En annonçant le poème, le titre esquisse un horizon d’attente auquel le paradoxe pourra répondre plus ou moins directement. Dans ce cas, celui-ci se lira selon un code prédéfini, en fonction d’un cadre de référence posé au préalable. Prenons l’exemple du « Hors-venu » : même s’il n’annonce pas précisément la simultanéité du jour et de la nuit, la réversibilité du temps ni la fusion des contraires, le titre laisse attendre des repères différents des nôtres et par là il contribue à l’intégration du discours paradoxal qui ouvre le poème :

Il couchait seul dans de grands lits
De hautes herbes et d’orties,
Son corps nu toujours éclairé
Dans les défilés de la nuit
Par un soleil encor violent
Qui venait d’un siècle passé
Par monts et par vaux de lumière
À travers mille obscurités1443.

De même, le titre « Un Braque », qui renvoie à une oeuvre d’art et, à travers elle, à un créateur habitué à bousculer les conventions, laisse supposer que la symbolique traditionnelle des couleurs ne sera pas respectée et implique un code ouvert susceptible, par exemple, d’attribuer au noir une valeur paradoxale :

Les poissons d’un si beau noir
Qu’ils remplacent tout espoir
Par plus de sérénité
Que n’en montre un bel été1444.

Dans un autre registre, c’est encore le cadre de référence qui s’ébauche dans le titre « Le Mirliton magique » et le sous-titre (« ‘Divertissement pour Laurence, ma petite-fille qui vint me voir, pour Noël, dans son berceau’ »)1445 : à coup sûr le texte va se dérouler sur un mode ludique et fantaisiste et dès lors se trouvent indirectement préparés les jeux sur les rapports logiques qui, plus bas, sous-tendront plusieurs paradoxes.
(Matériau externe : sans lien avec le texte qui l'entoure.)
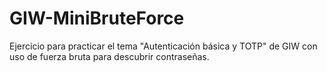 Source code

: # GIW-MiniBruteForce
Ejercicio para practicar el tema "Autenticación básica y TOTP" de GIW con uso de fuerza bruta para descubrir contraseñas.
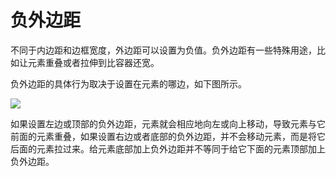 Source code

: # 负外边距

不同于内边距和边框宽度，外边距可以设置为负值。负外边距有一些特殊用途，比如让元素重叠或者拉伸到比容器还宽。

负外边距的具体行为取决于设置在元素的哪边，如下图所示。

![](/skill-blog/img/0044.jpg)

如果设置左边或顶部的负外边距，元素就会相应地向左或向上移动，导致元素与它前面的元素重叠，如果设置右边或者底部的负外边距，并不会移动元素，而是将它后面的元素拉过来。给元素底部加上负外边距并不等同于给它下面的元素顶部加上负外边距。

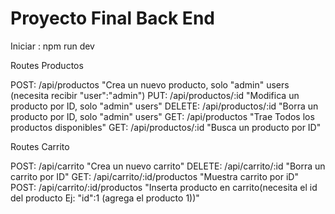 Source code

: # Proyecto Final Back End

Iniciar : npm run dev

Routes Productos

POST:
/api/productos "Crea un nuevo producto, solo "admin" users (necesita recibir "user":"admin")
PUT:
/api/productos/:id "Modifica un producto por ID, solo "admin" users"
DELETE:
/api/productos/:id "Borra un producto por ID, solo "admin" users"
GET:
/api/productos "Trae Todos los productos disponibles"
GET:
/api/productos/:id "Busca un producto por ID"

Routes Carrito

POST:
/api/carrito "Crea un nuevo carrito"
DELETE:
/api/carrito/:id "Borra un carrito por ID"
GET:
/api/carrito/:id/productos "Muestra carrito por iD"
POST:
/api/carrito/:id/productos "Inserta producto en carrito(necesita el id del producto Ej: "id":1 (agrega el producto 1))"
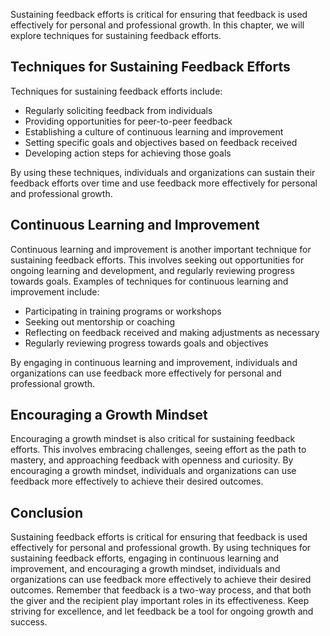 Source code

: 
Sustaining feedback efforts is critical for ensuring that feedback is used effectively for personal and professional growth. In this chapter, we will explore techniques for sustaining feedback efforts.

Techniques for Sustaining Feedback Efforts
------------------------------------------

Techniques for sustaining feedback efforts include:

* Regularly soliciting feedback from individuals
* Providing opportunities for peer-to-peer feedback
* Establishing a culture of continuous learning and improvement
* Setting specific goals and objectives based on feedback received
* Developing action steps for achieving those goals

By using these techniques, individuals and organizations can sustain their feedback efforts over time and use feedback more effectively for personal and professional growth.

Continuous Learning and Improvement
-----------------------------------

Continuous learning and improvement is another important technique for sustaining feedback efforts. This involves seeking out opportunities for ongoing learning and development, and regularly reviewing progress towards goals. Examples of techniques for continuous learning and improvement include:

* Participating in training programs or workshops
* Seeking out mentorship or coaching
* Reflecting on feedback received and making adjustments as necessary
* Regularly reviewing progress towards goals and objectives

By engaging in continuous learning and improvement, individuals and organizations can use feedback more effectively for personal and professional growth.

Encouraging a Growth Mindset
----------------------------

Encouraging a growth mindset is also critical for sustaining feedback efforts. This involves embracing challenges, seeing effort as the path to mastery, and approaching feedback with openness and curiosity. By encouraging a growth mindset, individuals and organizations can use feedback more effectively to achieve their desired outcomes.

Conclusion
----------

Sustaining feedback efforts is critical for ensuring that feedback is used effectively for personal and professional growth. By using techniques for sustaining feedback efforts, engaging in continuous learning and improvement, and encouraging a growth mindset, individuals and organizations can use feedback more effectively to achieve their desired outcomes. Remember that feedback is a two-way process, and that both the giver and the recipient play important roles in its effectiveness. Keep striving for excellence, and let feedback be a tool for ongoing growth and success.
Le titre peut aussi annoncer plus directement la séquence paradoxale. Ainsi, « Confusion » prépare, sous un point de vue il est vrai assez général, le chassé-croisé :

L’église sentait le foin
Et la campagne l’encens1446,

« La Mer proche » préfigure le discours paradoxal qui ouvre le poème :

La mer n’est jamais loin de moi,
Et toujours familière, tendre,
Même au fond des plus sombres bois
À deux pas elle sait m’attendre.
Même en un cirque de montagnes
Et tout enfoncé dans les terres,
Je me retourne et c’est la mer1447,

« La Belle au bois dormant » trouve un écho dans :

Je la reconnais, jouissant de sa claire inexistence1448

et « L’Ange des catacombes » dans :

Tu es un ange dépouillé
Et de boue un peu barbouillé1449.

Enfin, notons que les relations entre le titre et les séquences paradoxales ne sont pas univoques. Si « Alter ego »1450 annonce bien deux voix, rien ne laisse deviner qu’elles seront discordantes et les échanges paradoxaux contenus dans le poème vont influer en retour sur le sens à donner au titre. Après lecture, la locution « alter ego » prend une signification très particulière : contrairement à l’usage, elle ne renvoie plus à l’identité de vues ni à l’harmonie1451, mais à une forme conflictuelle d’altérité. L’accent s’est déplacé de ego sur alter.

Notes
1443.

Les Amis inconnus, p. 305. Il va sans dire que le discours paradoxal, une fois le cadre fourni par le titre, posséde sa propre dynamique : d’abord discret, lorsque les orties introduisent une allotopie dysphorique dans un contexte exprimant un bien-être simple et rustique, il va ensuite crescendo par son jeu sur la structure temporelle et sur l’axe sémantique lumière-obscurité. C’est alors la « fuite en avant » des paradoxes. Loin de se résorber dans le contexte, ils prolifèrent par contiguïté, chaque séquence transmettant à la suivante sa logique fondée sur la non-exclusion des contraires.

1444.

Oublieuse mémoire, p. 504.

1445.

Le Corps tragique, p. 628.

1446.

Oublieuse mémoire, p. 535.

1447.

Oublieuse mémoire, p.. 513.

1448.

Gravitations, p. 179.

1449.

L’Escalier, p. 588.

1450.

Les Amis inconnus, p. 338.

1451.

Cf. les deux sens définis dans le Petit Robert : « personne de confiance qu’on peut charger de tout faire à sa place  » ; « ami inséparable ».